2015 is an important year for #legalread. We are celebrating the 800th anniversary of the Magna Carta sealed at Runnymede in Surrey in 1215. Visit exploring Surrey’s past to find out more about Surrey in the Age of Magna Carta In Surrey we recently heard why ‘boggy’ Runnymede was chosen as the Magna Carta site from Dr David Starkey in his talk at Guildford Cathedral. Dr Starkey’s book Magna Carta and us investigates the effect of the charters of 1215 and 1225. The British Library in their exhibition: Magna Carta: Law, Liberty, Legacy  tell us that since 1215, Magna Carta has evolved from a political peace treaty to an international symbol of individual. If you want to find out more about the Magna Carta and history related to it try this biography of King John, David Carpenter’s The Struggle for Mastery, or by the same author, this discussion of the historical background and impact of the Magna Carta. In America the Magna Carta’s influence can be seen in the Bill of Rights, the link is commemorated in a memorial at Runnymede erected by the American Bar Association. Allen Drury’s political novels show US politicians and judges grappling with legislation. But why do we need laws? Summed up by Sir Thomas More in a Man for All Seasons by Robert Bolt

“William Roper – So, now you give the Devil the benefit of law Sir Thomas More – Yes! What would you do? Cut a great road through the law to get after the Devil? William Roper – Yes, I’d cut down every law in England to do that! Sir Thomas More Oh? And when the last law was down, and the Devil turned ’round on you, where would you hide, Roper, the laws all being flat? This country is planted thick with laws, from coast to coast, Man’s laws, not God’s! And if you cut them down, and you’re just the man to do it, do you really think you could stand upright in the winds that would blow then? Yes, I’d give the Devil benefit of law, for my own safety’s sake! “

Laws and liberties beyond Magna Carta in many genres Modern thrillers often have characters who under the law can be both victims and the perpetrators of fresh crimes – histories of Domestic Abuse often feature in these.

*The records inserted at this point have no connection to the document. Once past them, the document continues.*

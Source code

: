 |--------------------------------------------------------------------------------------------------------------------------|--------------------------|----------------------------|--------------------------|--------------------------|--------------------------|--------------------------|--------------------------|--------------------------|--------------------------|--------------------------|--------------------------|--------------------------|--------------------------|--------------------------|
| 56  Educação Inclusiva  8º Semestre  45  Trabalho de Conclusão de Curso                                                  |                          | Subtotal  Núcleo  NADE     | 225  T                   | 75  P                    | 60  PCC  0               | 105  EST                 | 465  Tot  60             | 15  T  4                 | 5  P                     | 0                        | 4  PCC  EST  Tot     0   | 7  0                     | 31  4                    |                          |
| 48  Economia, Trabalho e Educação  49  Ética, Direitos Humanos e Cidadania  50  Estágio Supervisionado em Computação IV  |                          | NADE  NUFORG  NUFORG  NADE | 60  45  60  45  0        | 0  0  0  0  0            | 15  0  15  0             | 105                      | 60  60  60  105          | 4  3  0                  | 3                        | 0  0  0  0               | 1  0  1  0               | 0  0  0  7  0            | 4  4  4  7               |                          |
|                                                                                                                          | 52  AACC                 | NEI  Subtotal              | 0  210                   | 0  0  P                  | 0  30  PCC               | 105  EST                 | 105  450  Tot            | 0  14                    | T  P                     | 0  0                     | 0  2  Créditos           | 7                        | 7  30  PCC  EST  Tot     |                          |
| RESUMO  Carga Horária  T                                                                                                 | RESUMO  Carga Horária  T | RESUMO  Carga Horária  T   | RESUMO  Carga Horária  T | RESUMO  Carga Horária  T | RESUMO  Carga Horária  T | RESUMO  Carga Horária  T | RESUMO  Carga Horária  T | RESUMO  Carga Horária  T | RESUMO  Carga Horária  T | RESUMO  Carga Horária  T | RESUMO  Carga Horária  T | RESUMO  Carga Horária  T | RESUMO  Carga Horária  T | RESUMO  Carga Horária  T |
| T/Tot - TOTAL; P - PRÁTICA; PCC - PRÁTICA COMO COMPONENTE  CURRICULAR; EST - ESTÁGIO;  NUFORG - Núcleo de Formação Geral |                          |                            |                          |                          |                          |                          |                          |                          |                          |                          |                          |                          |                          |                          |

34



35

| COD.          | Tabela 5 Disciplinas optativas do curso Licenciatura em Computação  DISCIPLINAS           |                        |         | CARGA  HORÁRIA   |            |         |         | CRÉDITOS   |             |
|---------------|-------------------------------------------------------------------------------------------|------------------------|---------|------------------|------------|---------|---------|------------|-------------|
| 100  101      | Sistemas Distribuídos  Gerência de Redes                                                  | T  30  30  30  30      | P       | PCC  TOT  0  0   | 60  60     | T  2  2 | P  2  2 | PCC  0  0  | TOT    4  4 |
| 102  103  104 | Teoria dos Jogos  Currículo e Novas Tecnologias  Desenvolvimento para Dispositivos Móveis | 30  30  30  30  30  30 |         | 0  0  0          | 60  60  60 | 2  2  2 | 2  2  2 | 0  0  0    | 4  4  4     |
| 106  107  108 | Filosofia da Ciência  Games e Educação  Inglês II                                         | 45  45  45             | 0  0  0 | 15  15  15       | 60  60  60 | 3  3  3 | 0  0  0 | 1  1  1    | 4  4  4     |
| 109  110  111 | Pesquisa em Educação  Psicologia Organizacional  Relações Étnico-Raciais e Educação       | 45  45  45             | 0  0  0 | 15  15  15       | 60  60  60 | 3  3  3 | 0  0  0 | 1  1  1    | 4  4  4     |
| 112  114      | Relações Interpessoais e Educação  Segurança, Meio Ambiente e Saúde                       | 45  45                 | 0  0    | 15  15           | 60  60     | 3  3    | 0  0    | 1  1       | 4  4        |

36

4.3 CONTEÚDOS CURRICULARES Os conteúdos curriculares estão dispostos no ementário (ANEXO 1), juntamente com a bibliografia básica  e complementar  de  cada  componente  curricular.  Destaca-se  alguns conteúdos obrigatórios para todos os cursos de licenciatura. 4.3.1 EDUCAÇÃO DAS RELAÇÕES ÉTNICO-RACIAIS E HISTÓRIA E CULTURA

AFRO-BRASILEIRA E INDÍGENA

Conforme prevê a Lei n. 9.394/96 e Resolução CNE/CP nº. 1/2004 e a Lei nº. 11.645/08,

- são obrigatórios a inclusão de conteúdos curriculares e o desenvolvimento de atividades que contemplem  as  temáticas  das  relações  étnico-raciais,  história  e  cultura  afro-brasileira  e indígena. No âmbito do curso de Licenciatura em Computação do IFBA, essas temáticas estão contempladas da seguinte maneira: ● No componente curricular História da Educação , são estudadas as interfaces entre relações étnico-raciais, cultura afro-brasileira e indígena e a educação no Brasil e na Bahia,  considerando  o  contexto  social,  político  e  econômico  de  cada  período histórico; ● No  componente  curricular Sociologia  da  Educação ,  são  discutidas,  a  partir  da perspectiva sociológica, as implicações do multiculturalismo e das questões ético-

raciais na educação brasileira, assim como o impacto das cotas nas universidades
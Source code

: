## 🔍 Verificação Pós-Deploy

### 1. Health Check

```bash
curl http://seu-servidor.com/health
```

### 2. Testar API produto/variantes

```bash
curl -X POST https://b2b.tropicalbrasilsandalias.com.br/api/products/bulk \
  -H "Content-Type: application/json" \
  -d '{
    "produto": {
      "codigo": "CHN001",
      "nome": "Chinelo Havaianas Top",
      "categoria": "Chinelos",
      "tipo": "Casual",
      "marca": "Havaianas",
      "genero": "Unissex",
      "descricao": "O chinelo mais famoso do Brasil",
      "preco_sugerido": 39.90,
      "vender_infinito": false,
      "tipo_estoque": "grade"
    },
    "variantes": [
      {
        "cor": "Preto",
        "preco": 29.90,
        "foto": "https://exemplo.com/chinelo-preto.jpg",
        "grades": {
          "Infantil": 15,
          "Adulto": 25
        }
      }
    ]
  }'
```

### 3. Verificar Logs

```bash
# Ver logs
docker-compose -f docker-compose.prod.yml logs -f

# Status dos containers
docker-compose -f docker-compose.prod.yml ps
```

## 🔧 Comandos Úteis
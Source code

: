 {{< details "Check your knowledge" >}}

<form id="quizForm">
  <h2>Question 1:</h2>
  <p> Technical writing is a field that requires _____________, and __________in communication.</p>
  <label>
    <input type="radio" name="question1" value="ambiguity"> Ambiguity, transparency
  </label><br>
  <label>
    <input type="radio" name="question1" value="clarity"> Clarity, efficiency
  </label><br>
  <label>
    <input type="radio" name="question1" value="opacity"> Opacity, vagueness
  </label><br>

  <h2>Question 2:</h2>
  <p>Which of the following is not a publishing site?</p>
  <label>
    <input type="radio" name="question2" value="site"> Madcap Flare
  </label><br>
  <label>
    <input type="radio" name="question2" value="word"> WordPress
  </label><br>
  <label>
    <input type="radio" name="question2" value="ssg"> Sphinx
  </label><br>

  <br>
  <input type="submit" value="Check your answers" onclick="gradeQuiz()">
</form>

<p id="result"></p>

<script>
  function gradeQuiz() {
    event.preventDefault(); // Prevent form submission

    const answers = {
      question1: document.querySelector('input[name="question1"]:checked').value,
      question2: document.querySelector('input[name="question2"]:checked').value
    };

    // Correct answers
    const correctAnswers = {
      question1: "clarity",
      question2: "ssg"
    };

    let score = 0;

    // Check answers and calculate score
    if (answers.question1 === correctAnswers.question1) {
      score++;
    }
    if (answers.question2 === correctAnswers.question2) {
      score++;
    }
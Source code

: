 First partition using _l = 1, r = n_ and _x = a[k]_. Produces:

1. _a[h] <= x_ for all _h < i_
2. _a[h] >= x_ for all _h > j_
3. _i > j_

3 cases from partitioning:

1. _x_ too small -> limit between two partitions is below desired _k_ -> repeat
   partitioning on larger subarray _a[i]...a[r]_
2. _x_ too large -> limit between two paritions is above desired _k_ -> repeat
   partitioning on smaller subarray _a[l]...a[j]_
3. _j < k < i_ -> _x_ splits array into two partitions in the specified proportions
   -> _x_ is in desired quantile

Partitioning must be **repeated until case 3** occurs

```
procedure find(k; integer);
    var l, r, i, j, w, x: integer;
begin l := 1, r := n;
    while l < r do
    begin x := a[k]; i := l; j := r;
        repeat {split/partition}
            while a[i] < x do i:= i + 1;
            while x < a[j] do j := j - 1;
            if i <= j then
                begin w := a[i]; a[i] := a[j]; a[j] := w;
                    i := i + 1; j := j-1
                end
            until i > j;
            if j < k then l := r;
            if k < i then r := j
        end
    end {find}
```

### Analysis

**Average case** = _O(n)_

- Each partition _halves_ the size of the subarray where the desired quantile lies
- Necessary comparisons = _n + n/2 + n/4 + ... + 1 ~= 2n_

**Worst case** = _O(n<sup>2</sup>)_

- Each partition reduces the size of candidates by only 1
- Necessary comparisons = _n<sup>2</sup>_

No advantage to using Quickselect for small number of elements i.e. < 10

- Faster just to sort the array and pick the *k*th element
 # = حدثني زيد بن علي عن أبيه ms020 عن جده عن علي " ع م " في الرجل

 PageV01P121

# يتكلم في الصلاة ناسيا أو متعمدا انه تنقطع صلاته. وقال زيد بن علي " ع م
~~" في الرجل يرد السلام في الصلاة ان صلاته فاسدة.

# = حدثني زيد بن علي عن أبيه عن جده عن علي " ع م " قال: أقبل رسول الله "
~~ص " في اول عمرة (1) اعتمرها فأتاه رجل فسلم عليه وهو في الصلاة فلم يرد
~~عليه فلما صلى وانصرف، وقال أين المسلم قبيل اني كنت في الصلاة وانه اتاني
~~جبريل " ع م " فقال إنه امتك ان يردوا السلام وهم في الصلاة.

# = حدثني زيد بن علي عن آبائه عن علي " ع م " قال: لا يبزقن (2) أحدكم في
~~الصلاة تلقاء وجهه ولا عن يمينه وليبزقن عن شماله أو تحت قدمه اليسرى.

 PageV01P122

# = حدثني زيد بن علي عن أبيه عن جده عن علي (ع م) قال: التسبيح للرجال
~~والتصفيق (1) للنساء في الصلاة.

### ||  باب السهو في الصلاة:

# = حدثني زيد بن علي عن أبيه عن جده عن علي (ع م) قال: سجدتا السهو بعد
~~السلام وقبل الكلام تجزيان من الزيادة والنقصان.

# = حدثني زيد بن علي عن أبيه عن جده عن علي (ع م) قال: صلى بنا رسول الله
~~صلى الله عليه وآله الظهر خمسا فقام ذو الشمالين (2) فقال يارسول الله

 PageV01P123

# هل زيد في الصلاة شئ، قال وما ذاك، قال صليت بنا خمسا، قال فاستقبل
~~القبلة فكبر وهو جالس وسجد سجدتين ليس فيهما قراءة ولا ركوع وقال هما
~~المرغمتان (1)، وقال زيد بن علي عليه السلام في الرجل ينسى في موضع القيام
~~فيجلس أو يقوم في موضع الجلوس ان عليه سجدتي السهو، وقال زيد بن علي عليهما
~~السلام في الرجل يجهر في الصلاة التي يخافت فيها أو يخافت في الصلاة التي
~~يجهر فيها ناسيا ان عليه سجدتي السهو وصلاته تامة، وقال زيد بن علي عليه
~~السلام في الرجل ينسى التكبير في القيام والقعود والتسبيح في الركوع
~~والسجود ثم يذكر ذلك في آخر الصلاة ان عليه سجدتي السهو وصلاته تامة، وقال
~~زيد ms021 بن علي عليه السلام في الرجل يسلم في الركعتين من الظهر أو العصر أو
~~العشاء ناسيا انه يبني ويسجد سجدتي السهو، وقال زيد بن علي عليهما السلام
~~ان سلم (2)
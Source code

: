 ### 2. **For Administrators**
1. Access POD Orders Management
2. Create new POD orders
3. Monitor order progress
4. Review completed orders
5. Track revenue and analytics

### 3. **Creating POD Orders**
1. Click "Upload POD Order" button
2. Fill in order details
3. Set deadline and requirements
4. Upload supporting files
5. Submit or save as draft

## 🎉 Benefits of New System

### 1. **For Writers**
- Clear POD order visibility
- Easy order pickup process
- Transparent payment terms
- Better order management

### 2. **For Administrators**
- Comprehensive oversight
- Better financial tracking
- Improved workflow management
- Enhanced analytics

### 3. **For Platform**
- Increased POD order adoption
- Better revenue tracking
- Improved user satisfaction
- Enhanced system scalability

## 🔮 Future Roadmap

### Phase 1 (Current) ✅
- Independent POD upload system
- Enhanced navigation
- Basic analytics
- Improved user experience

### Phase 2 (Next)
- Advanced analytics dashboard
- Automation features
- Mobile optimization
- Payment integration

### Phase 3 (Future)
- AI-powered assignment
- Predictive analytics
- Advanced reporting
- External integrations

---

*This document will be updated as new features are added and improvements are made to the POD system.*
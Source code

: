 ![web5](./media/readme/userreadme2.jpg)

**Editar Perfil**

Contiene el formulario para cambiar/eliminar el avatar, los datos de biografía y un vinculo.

Alternatively the law can be made an Ass – as Rumpole of the Bailey demonstrated on a regular basis. The judiciary – the butt of many of Rumpole’s jokes can also be the hero as in – Judge John Deed. The means the law employs to arrive at its conclusions can be a hard but fascinating read. Forensics : the anatomy of crime by Val McDermid  accompanied the Forensics exhibition at the Wellcome Institute in London. New Worlds new laws – maybe we could all live by Isaac Asimov’s laws of Robotics?

  1. A robot may not injure a human being or, through inaction, allow a human being to come to harm.
  2. A robot must obey the orders given it by human beings, except where such orders would conflict with the First Law.
  3. A robot must protect its own existence as long as such protection does not conflict with the First or Second Laws

Sue Applegate (Surrey Libraries)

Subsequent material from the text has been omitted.